The aforementioned values of autumn temperature and rainfall in the study area were estimated by considering only the first 18 d of November—on 18 November the privet fruits were collected for study. Monthly temperature in the laboratory room refers to the mean temperature estimated from the values recorded each month.
The chi-square test (χ2), with Yates' correction for one degree of freedom, was used to compare year 2004 data (in Hernández and Falcó 2008) with year 2007 data (present contribution), in reference to overall frequency of different seed types. The two-tailed Pearson product-moment correlation coefficient (r) was used to relate the number of different seed types inside the fruit, and the two-tailed unpaired t-test to compare the mean seed number between different fruit types, considering the fruit as the unit in both cases. The Spearman rank correlation coefficient (rs) was used to relate orderly series of derived data (e.g., percentages) from variables whose frequency histograms clearly did not fit the bellshaped curve of a normal distribution (Fowler et al. 1998). Standard deviation (SD) was estimated as a measurement of dispersion. P < 0.05 was considered statistically significant.

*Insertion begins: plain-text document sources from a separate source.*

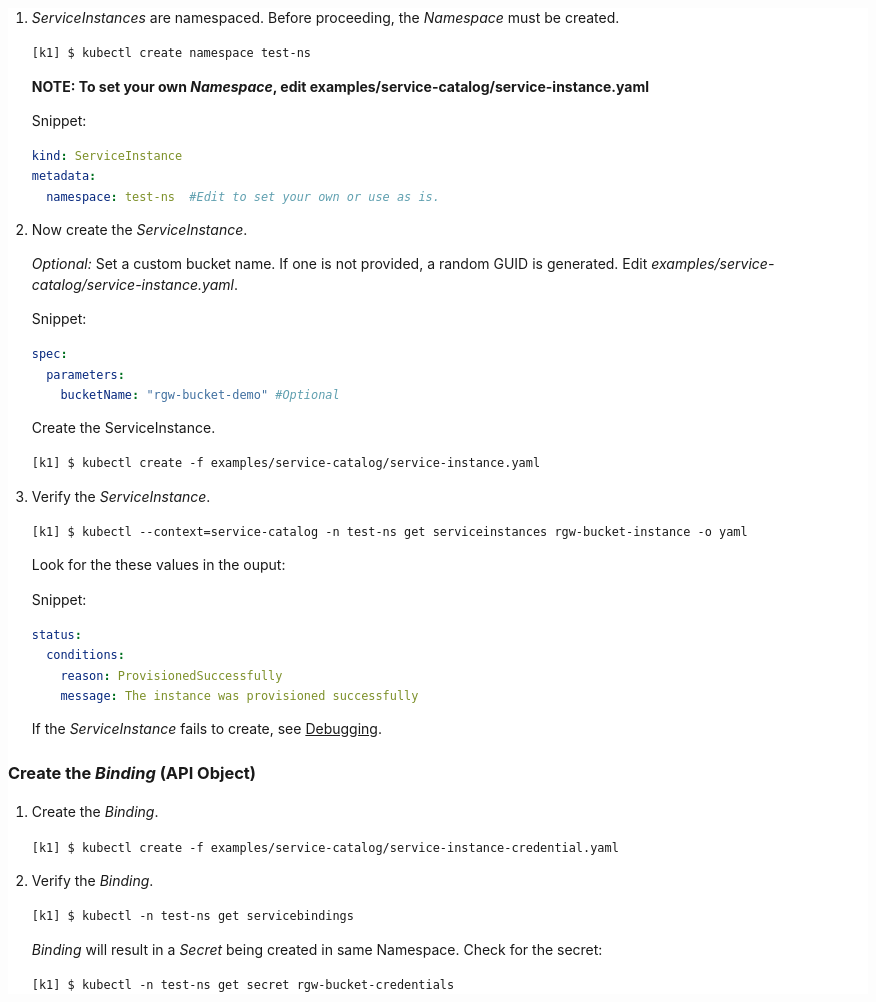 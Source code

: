 1. *ServiceInstances* are namespaced.  Before proceeding, the *Namespace* must be created.

    `[k1] $ kubectl create namespace test-ns`

    **NOTE: To set your own *Namespace*, edit examples/service-catalog/service-instance.yaml**

    Snippet:
    ```yaml
    kind: ServiceInstance
    metadata:
      namespace: test-ns  #Edit to set your own or use as is.
    ```

2. Now create the *ServiceInstance*.

    *Optional:* Set a custom bucket name.  If one is not provided, a random GUID is generated.
    Edit *examples/service-catalog/service-instance.yaml*.

    Snippet:
    ```yaml
    spec:
      parameters:
        bucketName: "rgw-bucket-demo" #Optional
    ```

    Create the ServiceInstance.

    `[k1] $ kubectl create -f examples/service-catalog/service-instance.yaml`

3. Verify the *ServiceInstance*.

    `[k1] $ kubectl --context=service-catalog -n test-ns get serviceinstances rgw-bucket-instance -o yaml`

    Look for the these values in the ouput:

    Snippet:
    ```yaml
    status:
      conditions:
        reason: ProvisionedSuccessfully
        message: The instance was provisioned successfully
    ```
    If the *ServiceInstance* fails to create, see [Debugging](#debugging).

### Create the *Binding* (API Object)

1. Create the *Binding*.

    `[k1] $ kubectl create -f examples/service-catalog/service-instance-credential.yaml`

2. Verify the *Binding*.

    `[k1] $ kubectl -n test-ns get servicebindings`

    *Binding* will result in a *Secret* being created in same Namespace.
    Check for the secret:

    `[k1] $ kubectl -n test-ns get secret rgw-bucket-credentials`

Phytophagous and parasitoid insect identity
No flying adult phytophagous insects were reared, but two dead pupae were found via protocol B, one hardly developed and without a cocoon, and the other partially inside the pulp of a fruit, fully developed and wrapped in a silk cocoon. The latter pupa contained a female, which allowed us to identify the species as a moth from the family Tortricidae and species Pseudargyrotoza conwagana (F., 1775). All emerged and captured adult parasitoids (n = 24 specimens, 18 from protocol A and six from protocol B), turned out to be the species Bracon (Glabrobracon) otiosus Marshall, 1885 (Braconidae: Braconinae), based on the description by Marshall (1885).We assumed that parasitoids not emerging as adults (n = 2 specimens), or ones that did emerge but could not be captured (n = 4 specimens), belonged to this species, according to the observed signs (cocoon and/or exit hole appearance). Fig. 1 shows different stages in the life cycles of P. conwagana and B. otiosus interacting with privet.
Overall infestation, parasitism and insect survival rates; general insect phenology; sex ratio of parasitoids
The total fruits collected from privet shrubs contained 2,809 seeds, 63 (2.2%) of which were empty. Tortricid caterpillar infestation was observed in 21 (45.6%) of the 46 shrubs, and in 120 (13.7%) of the 873 fruits (Fig. 2). None of the infested fruits contained empty seeds. The caterpillars had left 66 (55.0%) of the 120 infested fruits; in 24 (20.0%), they died inside the fruit without being attacked by braconid parasitoids; and in 30 (25.0%), they were attacked by braconids. Considering the fruits from which tortricid caterpillars exited, there was a significant positive correlation between the total number of seeds from each fruit (TS) and the number of seeds perforated by the caterpillar (PS) (r = 0.69, df = 64, P < 0.01, n = 66 fruits; PS = 0.57TS + 0.49). In these 66 fruits, the caterpillars perforated 103 (83.1%) of 124 seeds, range 1–4 perforated seeds per fruit. Sixty-two (93.9%) of the 66 caterpillars that left the fruits had already done so in the field before the date of fruit collection (18 November). Of the 24 tortricid caterpillars found dead and not attacked by braconids, 13 (54.2%) had perforated at least one seed, and 11 (45.8%) were inside an unperforated seed.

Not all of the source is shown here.